_What you will do_
Only one portion of the data is to be written out: from the line bearing "After perhaps a" through the line bearing "another story (an". Write it exactly as it appears.

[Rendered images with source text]
_ _ _ _
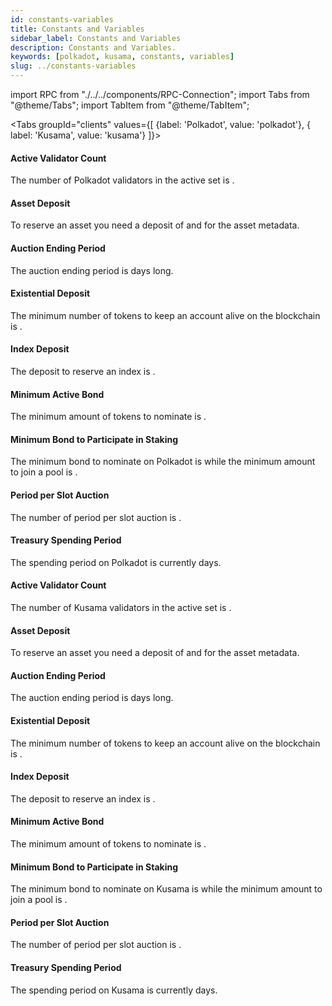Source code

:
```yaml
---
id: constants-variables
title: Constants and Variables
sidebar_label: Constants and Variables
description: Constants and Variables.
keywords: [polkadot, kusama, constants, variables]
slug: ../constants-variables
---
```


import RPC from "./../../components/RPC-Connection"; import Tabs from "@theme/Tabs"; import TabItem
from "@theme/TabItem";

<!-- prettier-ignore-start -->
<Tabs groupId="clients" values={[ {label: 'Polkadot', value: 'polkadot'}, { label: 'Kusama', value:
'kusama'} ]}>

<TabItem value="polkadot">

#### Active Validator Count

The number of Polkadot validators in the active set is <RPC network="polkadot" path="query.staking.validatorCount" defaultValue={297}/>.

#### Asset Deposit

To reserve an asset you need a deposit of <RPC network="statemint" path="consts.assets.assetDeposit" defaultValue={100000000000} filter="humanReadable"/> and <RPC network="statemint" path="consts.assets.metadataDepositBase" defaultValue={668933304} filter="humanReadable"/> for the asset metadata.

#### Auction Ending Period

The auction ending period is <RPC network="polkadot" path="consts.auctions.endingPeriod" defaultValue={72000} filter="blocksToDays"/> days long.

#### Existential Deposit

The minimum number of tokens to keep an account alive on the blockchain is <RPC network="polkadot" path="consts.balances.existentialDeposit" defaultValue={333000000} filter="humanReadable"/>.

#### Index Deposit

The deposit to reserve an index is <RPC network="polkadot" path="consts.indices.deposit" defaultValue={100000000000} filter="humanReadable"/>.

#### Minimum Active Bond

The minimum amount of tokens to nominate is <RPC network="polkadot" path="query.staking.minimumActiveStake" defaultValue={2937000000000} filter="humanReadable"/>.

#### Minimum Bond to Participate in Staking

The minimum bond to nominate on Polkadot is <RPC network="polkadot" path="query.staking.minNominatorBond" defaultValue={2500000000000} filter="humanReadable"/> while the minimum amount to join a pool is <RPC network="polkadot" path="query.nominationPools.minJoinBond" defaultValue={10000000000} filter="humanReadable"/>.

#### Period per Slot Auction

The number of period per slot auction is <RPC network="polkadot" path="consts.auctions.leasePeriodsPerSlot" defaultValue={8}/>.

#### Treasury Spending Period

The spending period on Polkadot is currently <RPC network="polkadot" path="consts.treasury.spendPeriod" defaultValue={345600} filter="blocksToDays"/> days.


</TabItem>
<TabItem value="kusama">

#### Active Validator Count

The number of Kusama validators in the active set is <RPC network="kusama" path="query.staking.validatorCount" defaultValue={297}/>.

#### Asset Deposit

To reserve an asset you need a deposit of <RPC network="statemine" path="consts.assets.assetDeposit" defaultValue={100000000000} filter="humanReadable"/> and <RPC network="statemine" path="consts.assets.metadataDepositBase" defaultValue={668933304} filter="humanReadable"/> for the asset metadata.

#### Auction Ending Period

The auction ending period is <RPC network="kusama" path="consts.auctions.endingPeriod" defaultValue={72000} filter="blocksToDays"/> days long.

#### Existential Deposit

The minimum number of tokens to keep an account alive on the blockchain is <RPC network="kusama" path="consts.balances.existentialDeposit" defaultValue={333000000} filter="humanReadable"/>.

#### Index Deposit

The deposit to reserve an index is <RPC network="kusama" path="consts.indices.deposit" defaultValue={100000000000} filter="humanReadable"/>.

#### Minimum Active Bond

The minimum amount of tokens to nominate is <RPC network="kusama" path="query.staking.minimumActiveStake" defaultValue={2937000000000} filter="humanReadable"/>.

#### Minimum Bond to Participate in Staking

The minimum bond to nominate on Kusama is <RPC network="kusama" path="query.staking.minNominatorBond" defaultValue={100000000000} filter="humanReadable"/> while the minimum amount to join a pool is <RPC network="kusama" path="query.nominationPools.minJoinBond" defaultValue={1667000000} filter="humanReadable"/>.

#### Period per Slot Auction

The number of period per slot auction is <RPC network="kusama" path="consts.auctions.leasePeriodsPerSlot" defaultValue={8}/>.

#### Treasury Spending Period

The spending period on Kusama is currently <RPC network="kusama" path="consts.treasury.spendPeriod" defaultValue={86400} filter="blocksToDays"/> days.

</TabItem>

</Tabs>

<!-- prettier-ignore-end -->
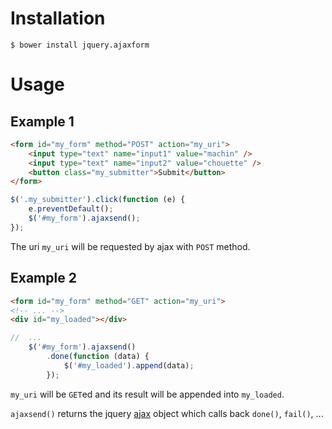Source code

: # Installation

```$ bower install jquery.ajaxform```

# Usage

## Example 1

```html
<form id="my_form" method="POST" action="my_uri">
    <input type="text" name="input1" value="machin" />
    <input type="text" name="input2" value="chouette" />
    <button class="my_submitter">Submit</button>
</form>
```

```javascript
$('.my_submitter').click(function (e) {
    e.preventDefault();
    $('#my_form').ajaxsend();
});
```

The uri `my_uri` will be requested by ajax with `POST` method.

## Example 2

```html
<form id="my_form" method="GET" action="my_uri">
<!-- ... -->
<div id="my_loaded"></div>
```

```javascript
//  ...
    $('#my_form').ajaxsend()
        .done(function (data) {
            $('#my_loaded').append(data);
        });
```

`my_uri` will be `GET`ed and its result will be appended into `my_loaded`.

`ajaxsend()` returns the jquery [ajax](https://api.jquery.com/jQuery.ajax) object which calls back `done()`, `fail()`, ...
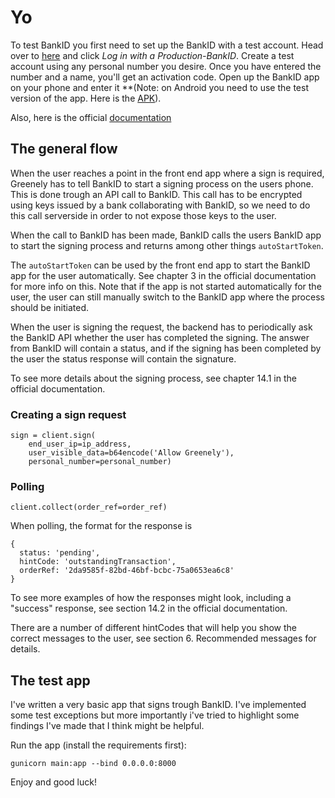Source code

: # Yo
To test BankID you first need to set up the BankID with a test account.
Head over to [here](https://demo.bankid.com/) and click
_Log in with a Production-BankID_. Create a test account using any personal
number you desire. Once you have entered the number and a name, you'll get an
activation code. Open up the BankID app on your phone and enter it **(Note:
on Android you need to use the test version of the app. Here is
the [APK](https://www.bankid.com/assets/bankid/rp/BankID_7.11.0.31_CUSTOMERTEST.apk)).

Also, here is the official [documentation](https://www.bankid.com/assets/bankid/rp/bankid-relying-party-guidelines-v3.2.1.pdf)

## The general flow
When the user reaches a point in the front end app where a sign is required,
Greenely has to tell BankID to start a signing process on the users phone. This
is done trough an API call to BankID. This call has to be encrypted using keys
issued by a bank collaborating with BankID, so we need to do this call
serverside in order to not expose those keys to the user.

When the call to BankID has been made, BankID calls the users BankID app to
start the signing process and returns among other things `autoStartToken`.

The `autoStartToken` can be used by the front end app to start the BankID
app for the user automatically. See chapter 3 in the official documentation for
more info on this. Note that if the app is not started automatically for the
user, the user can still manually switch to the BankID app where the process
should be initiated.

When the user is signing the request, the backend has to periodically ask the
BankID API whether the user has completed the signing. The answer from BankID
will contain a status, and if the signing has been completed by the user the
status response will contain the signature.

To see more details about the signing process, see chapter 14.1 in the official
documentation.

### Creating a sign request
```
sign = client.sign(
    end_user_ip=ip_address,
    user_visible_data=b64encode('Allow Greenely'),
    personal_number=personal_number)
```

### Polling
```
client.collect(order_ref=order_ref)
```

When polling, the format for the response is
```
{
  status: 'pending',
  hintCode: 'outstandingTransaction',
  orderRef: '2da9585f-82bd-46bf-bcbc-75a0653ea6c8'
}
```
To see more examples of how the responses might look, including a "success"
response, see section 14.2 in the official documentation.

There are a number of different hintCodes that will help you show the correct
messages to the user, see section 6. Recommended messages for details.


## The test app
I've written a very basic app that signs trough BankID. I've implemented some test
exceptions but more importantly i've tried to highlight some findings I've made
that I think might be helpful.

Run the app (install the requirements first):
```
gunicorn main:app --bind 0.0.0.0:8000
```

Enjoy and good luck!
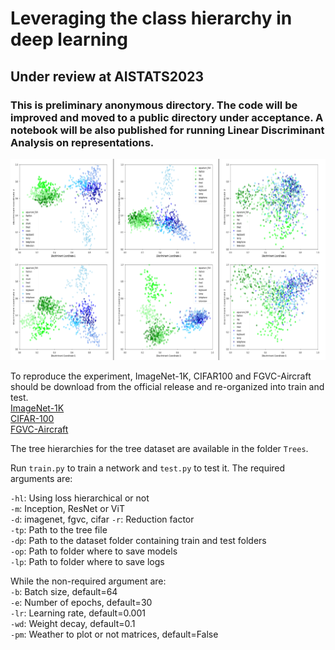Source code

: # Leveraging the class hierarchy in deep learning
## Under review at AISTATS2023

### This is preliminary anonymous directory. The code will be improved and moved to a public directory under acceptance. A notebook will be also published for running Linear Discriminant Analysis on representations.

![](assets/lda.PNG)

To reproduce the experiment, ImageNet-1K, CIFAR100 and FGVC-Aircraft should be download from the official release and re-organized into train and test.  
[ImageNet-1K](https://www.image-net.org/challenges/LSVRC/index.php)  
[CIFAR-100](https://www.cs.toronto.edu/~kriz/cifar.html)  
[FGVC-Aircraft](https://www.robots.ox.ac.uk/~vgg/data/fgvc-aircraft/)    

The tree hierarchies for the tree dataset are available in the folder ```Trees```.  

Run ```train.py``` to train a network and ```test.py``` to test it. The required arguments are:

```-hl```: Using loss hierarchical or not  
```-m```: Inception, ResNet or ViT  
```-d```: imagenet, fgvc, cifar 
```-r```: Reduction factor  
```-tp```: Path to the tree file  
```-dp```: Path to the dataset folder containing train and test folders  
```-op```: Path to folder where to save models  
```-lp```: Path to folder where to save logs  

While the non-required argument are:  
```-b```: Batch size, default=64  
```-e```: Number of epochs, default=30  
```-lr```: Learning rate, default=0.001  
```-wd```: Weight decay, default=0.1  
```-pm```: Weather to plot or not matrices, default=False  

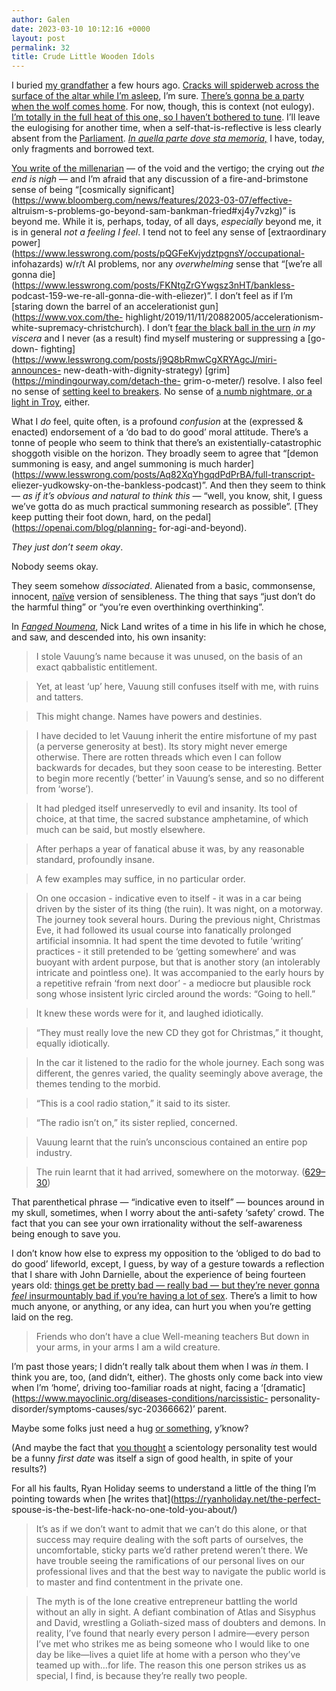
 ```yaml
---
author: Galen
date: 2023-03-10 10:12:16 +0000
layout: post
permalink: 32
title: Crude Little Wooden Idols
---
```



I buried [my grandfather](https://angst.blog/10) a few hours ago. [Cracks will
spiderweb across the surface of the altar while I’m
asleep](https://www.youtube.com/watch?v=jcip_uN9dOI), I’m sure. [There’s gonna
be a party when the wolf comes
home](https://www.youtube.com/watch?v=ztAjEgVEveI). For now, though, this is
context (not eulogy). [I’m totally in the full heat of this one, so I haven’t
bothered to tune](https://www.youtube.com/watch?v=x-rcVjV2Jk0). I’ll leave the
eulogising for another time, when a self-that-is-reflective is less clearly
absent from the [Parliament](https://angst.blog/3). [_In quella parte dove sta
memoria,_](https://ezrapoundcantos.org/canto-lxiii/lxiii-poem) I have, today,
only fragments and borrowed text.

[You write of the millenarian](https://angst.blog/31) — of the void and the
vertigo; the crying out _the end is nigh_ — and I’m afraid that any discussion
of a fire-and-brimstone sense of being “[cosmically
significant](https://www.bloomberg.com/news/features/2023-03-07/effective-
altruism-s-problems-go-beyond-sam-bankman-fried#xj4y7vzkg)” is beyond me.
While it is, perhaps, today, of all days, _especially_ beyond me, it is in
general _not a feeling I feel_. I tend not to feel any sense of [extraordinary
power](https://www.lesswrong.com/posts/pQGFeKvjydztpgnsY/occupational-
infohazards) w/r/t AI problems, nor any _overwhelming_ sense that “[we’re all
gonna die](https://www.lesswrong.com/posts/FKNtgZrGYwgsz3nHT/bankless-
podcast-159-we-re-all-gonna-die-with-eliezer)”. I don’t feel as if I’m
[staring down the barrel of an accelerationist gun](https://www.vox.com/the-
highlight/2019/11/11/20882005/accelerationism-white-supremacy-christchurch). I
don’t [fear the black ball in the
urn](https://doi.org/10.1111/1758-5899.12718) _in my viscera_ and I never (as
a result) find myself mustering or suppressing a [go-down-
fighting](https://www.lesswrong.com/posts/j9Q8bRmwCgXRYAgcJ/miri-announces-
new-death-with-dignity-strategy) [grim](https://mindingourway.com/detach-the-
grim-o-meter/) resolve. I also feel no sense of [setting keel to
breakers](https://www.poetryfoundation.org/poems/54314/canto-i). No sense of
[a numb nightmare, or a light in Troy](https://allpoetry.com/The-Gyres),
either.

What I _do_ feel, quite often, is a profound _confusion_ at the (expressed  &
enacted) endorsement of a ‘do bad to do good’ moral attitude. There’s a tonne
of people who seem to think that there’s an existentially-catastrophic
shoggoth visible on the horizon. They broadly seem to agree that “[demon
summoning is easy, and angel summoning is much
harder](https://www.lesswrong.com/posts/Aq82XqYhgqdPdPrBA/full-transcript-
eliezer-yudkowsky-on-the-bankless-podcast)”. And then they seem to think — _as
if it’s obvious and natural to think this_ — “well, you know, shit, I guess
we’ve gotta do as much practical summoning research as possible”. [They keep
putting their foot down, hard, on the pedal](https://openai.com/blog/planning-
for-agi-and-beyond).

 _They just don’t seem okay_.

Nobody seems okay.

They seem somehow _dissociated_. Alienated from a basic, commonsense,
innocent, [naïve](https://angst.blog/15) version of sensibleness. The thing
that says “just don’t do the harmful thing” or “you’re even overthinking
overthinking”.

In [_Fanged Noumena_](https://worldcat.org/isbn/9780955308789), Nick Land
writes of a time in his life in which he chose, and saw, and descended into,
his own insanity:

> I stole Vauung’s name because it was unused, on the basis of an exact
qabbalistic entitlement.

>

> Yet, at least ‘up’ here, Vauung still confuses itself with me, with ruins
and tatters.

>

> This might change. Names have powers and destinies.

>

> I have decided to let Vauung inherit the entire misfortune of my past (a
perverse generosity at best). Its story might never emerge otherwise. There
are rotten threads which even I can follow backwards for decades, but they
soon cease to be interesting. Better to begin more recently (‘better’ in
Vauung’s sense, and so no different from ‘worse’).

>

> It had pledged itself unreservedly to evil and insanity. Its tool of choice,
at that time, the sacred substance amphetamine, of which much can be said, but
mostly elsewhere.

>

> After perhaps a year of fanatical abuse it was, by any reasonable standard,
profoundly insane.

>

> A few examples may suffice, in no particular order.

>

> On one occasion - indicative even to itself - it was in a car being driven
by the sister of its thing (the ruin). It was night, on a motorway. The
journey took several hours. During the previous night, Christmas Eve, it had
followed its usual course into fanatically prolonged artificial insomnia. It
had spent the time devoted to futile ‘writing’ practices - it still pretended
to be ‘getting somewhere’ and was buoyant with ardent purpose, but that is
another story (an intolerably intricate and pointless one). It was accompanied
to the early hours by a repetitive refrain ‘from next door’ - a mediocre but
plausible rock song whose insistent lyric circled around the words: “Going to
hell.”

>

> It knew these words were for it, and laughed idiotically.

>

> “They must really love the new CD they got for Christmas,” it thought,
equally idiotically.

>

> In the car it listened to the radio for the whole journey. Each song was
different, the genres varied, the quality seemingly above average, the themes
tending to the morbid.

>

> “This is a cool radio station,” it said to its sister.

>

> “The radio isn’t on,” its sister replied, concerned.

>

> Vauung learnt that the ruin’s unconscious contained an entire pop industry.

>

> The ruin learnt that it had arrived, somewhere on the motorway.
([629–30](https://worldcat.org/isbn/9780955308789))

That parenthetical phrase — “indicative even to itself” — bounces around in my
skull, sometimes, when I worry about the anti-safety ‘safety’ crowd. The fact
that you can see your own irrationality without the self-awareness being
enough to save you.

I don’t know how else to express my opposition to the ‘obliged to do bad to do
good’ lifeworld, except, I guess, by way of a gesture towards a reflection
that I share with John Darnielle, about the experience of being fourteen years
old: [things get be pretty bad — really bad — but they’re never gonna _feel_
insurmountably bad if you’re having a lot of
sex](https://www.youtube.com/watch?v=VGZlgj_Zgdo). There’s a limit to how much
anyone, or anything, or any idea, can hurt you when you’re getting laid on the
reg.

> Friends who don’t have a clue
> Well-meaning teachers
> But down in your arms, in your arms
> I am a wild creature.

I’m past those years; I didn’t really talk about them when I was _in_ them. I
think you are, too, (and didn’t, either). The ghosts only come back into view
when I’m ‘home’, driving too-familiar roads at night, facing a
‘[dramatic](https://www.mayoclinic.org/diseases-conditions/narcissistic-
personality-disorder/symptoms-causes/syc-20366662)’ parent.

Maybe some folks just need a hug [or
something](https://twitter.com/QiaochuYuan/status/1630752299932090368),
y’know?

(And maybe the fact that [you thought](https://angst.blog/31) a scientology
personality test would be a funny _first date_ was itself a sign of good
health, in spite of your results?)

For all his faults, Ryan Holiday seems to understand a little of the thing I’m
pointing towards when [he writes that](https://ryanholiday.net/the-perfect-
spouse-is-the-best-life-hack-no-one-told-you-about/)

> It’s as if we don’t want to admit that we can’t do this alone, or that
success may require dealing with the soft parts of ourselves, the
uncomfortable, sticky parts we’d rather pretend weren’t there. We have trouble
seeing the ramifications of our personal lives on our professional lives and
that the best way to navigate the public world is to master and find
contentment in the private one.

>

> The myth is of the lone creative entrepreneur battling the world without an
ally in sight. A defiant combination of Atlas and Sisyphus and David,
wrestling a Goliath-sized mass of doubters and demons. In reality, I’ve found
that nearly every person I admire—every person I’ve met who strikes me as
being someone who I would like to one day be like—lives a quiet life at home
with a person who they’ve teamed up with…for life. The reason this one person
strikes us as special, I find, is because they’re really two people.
_ _ _ _
_Problem solution_
> After perhaps a year of fanatical abuse it was, by any reasonable standard,
profoundly insane.

>

> A few examples may suffice, in no particular order.

>

> On one occasion - indicative even to itself - it was in a car being driven
by the sister of its thing (the ruin). It was night, on a motorway. The
journey took several hours. During the previous night, Christmas Eve, it had
followed its usual course into fanatically prolonged artificial insomnia. It
had spent the time devoted to futile ‘writing’ practices - it still pretended
to be ‘getting somewhere’ and was buoyant with ardent purpose, but that is
another story (an intolerably intricate and pointless one). It was accompanied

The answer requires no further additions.